Athena POV
The metallic tang of blood that Isabella so cleverly masked in her club was a suffocating reality here.
It had been three days since the dock hit. The ground floor of the abandoned Queens distillery had been partitioned with heavy canvas tarps, creating a makeshift infirmary that smelled of raw alcohol, iodine, and impending death.
I stood rigidly beside a rusted cot, watching the shallow, ragged breathing of a Valenzuela soldier who had taken two bullets during the extraction. Nonna Elena knelt at the foot of the bed, her rosary beads clicking softly in the dim light. I didn't pray. I demanded survival. *The Supremacy of Loyalty* dictated that these men bled for me; in return, I was supposed to keep them alive.
Julian stood across from me, his jaw clenched so tight a muscle ticked beneath his skin. He had promised me a doctor. He needed to prove to my men that his protection meant something.
Heavy footsteps echoed on the concrete. Leo, Julian’s most trusted Underboss, pushed through the canvas flaps. His usually stoic face was pale, twisted with a mixture of rage and defeat.
"Where is he?" Julian demanded, his voice a low, dangerous whip.
Leo shook his head, his hands curling into fists. "Dr. Alcott isn't coming. He can't."
"I told you to pay him whatever he wanted, Leo. Drag him here if you had to."
"It’s not about money, Julian," Leo spat bitterly. "Alcott is bound by an ironclad contract. Alistair Kirkland bought him. The contract explicitly states Alcott is forbidden from treating anyone deemed an enemy of the Kirkland family. If he breaches it, his own family dies."
A heavy, suffocating silence fell over the infirmary, broken only by the dying soldier’s wet cough.
I stared at the concrete floor, the sheer magnitude of Kirkland’s paranoia washing over me like ice water. A Don who controlled the bullets was dangerous; a Don who controlled the scalpels was a god. Kirkland’s power wasn't just in his soldiers; it was woven into the very fabric of New York. He was ensuring that his enemies didn't just fall—they stayed down, bleeding out in the dark.
Our *Vendetta* was no longer just a war against a rival family. We were fighting an invisible, suffocating web that choked the life out of this city.
The helplessness I felt in that infirmary festered into a desperate, clawing need by nightfall. I needed a reason to keep breathing in this toxic air. I needed a reminder of why I was fighting.
The Long Island air was biting as Derek Hobbs and I slipped past the rusted, police-taped gates of the Valenzuela estate.
It was a graveyard of my past. The grand manor had been torched by Kirkland’s men three years ago. Now, it was nothing but a blackened skeleton looming under the pale moonlight. Weeds choked the once-immaculate gardens, and the scent of ash and sea salt clung to the ruins.
Derek moved like a silent shadow behind me, his hand resting on the grip of his holstered weapon. He didn't ask questions. He just guarded my back.
Relying on fragmented childhood memories, I navigated through the charred debris to what used to be my grandfather’s study. The roof had caved in, and the mahogany bookshelves were reduced to splintered charcoal. I dropped to my knees, my hands sifting through the soot and debris near the baseboard.
*There.*
My fingers brushed against cold metal. I pried open the hidden compartment my grandfather had shown me when I was a little girl. Inside, miraculously untouched by the inferno, lay a thick leather tube.
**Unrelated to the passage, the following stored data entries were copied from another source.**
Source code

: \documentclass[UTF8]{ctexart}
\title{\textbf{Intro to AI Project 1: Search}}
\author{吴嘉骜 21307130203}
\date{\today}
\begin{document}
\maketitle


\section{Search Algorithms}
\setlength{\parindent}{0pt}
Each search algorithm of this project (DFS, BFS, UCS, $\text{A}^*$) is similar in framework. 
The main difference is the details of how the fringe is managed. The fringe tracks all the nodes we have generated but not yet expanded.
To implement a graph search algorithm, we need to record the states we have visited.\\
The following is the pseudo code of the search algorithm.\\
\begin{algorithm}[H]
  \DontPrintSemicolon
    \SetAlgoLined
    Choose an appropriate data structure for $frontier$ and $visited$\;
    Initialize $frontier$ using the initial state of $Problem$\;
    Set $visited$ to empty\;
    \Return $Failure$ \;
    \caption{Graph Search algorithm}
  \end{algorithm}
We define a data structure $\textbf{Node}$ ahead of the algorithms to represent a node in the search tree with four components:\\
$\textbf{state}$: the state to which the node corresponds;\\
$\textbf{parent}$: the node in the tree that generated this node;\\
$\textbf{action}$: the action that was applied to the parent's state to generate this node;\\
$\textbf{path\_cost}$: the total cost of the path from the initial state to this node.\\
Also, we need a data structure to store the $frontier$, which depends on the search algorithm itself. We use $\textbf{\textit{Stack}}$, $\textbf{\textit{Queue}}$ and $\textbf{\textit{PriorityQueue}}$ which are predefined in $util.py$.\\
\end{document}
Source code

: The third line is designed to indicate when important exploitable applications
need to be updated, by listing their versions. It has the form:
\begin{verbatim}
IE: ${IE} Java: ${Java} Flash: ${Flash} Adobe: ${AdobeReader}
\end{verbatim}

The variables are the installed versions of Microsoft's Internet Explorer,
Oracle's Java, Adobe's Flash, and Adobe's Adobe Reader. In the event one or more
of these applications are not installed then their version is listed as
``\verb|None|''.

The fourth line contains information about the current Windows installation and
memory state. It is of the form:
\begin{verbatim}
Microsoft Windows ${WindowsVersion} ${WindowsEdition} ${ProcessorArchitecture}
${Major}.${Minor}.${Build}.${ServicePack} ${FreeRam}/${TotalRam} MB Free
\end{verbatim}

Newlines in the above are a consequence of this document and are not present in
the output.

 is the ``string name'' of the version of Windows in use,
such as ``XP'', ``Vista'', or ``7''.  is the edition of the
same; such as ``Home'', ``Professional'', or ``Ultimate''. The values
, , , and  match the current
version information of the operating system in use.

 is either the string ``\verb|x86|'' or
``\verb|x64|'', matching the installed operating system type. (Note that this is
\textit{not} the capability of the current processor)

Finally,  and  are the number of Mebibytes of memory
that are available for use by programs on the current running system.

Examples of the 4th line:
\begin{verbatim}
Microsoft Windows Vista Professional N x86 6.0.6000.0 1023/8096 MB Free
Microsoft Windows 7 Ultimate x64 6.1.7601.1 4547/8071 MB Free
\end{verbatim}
My hands trembled as I pulled it out. Derek stepped closer, clicking on a small flashlight, casting a tight circle of light over the ash-covered floor.
I popped the cap and slid out the rolled parchment. Thirteen charcoal sketches.
I unrolled them slowly. The first was a four-year-old girl with a gap-toothed smile and wild curls. The next, a seven-year-old holding a wooden wooden horse. They progressed, year by year, until the final sketch—a sixteen-year-old girl with eyes that already held too much coldness, too much understanding of the mafia world.
I stared at the stranger in the drawings. I had forced myself to forget her. The Professor had taught me that nostalgia was a vulnerability, that missing the dead would only dull my blade.
But looking at the girl whose life, family, and future had been violently stolen, the ice in my veins began to boil.
"I thought forgetting them made me stronger," I whispered into the dark, not caring if Derek heard me. "But I was wrong."
This *Vendetta* wasn't just a chess game for The Professor anymore. It wasn't just about reclaiming a throne. It was for her.
I carefully rolled the sketches back into the leather tube, clutching it to my chest like a shield. The cold, perfect weapon Athena 'Nemesis' Wise had finally found her heartbeat.
"Let's go back, Derek," I said, my voice steady.
I walked out of the ruins and into the night, carrying the ghosts of my past back to the distillery, where the future was waiting to be written in blood.